Is there any documentation on how Git stores files in his repository? I\'m try to search over the Internet, but no usable results. Maybe I\'m using incorrect query or maybe this
The internal format of the repository is extremely simple. Git is in essence a user space file system that's content addressable.
Here's a thumbnail sketch.
Git stores its internal data structures as objects. There are four kinds of objects: blobs (sort of like files), trees (sort of like directories), commits (snapshots of the file system at particular points in time along with information on how to reach there) and tags (pointers to commits useful for marking important ones).
If you look inside the .git
directory of a repository, you'll find an objects
directory that contains files named by the SHA-1 hash. Each of them represents an object. You can inspect them using plumbing git cat-file
command. An example commit object from one of my repositories
noufal@sanitarium% git cat-file -p 7347affffd901afc7d237a3e9c9512c9b0d05c6cf7
tree c45d8922787a3f801c0253b1644ef6933d79fd4a
parent 4ee56fbe52912d3b21b3577b4a82849045e9ff3f
author Noufal Ibrahim 1322165467 +0530
committer Noufal Ibrahim 1322165467 +0530
Added a .md extension to README
You can also see the the object itself at .git/objects/73/47affffd901afc7d237a3e9c9512c9b0d05c6cf7
.
You can examine other objects like this. Each commit points to a tree representing the file system at that point in time and has one (or more in case of merge commits) parent.
Objects are stored as single files in the objects
directory. These are called loose objects. When you run git gc
, objects that can no longer be reached are pruned and the remaining are packed together into a a single file and delta compressed. This is more space efficient and compacts the repository. After you run gc, you can look at the .git/objects/pack/
directory to see git packfiles. To unpack them, you can use the plumbing command git unpack-objects
command. The .git/objects/info/packs
file contains a list of packfiles that are currently present.
The next thing you need to know is what references are. These are pointers to certain commits or objects. Your branches and other such things are implemented as references. There are two kinds "real" (which are like hard links in a file system) and "symbolic" (which are pointers to real references - like symbolic links).

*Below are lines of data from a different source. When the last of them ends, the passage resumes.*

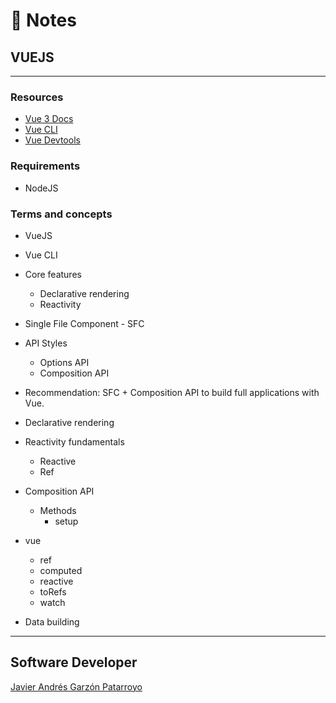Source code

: # :memo: Notes
## VUEJS
- - -
### Resources
* [Vue 3 Docs](https://vuejs.org/guide/introduction.html)
* [Vue CLI](https://cli.vuejs.org/)
* [Vue Devtools](https://devtools.vuejs.org/)
### Requirements
* NodeJS
### Terms and concepts
* VueJS
* Vue CLI
* Core features
  - Declarative rendering
  - Reactivity
* Single File Component - SFC
* API Styles
  - Options API
  - Composition API
* Recommendation: SFC + Composition API to build full applications with Vue.
* Declarative rendering
* Reactivity fundamentals
  - Reactive
  - Ref

* Composition API
  * Methods
    - setup

* vue
  - ref
  - computed
  - reactive
  - toRefs
  - watch

* Data building

- - -
## Software Developer
[Javier Andrés Garzón Patarroyo](https://javierandresgp.com)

These are located in the .git/refs
directory. For example, in the above repository, I'm on the master
branch. My latest commit is
noufal@sanitarium% git log -1
commit 7347affffd901afc7d237a3e9c9512c9b0d05c6cf7
Author: Noufal Ibrahim
Date: Fri Nov 25 01:41:07 2011 +0530
Added a .md extension to README
You can see that my master
reference located at .git/refs/heads/master
points to this commit.
noufal@sanitarium% more .git/refs/heads/master
7347affffd901afc7d237a3e9c9512c9b0d05c6cf7
The current branch is stored in the symbolic reference HEAD
located at .git/HEAD
. Here it is
noufal@sanitarium% more .git/HEAD
ref: refs/heads/master
It will change if you switch branches.
Similarly, tags are references like this too (but they are not movable unlike branches).
The entire repository is managed using just a DAG of commits (each of which points to a tree representing the files at a point in time) and references that point to various commits on the DAG so that you can manipulate them.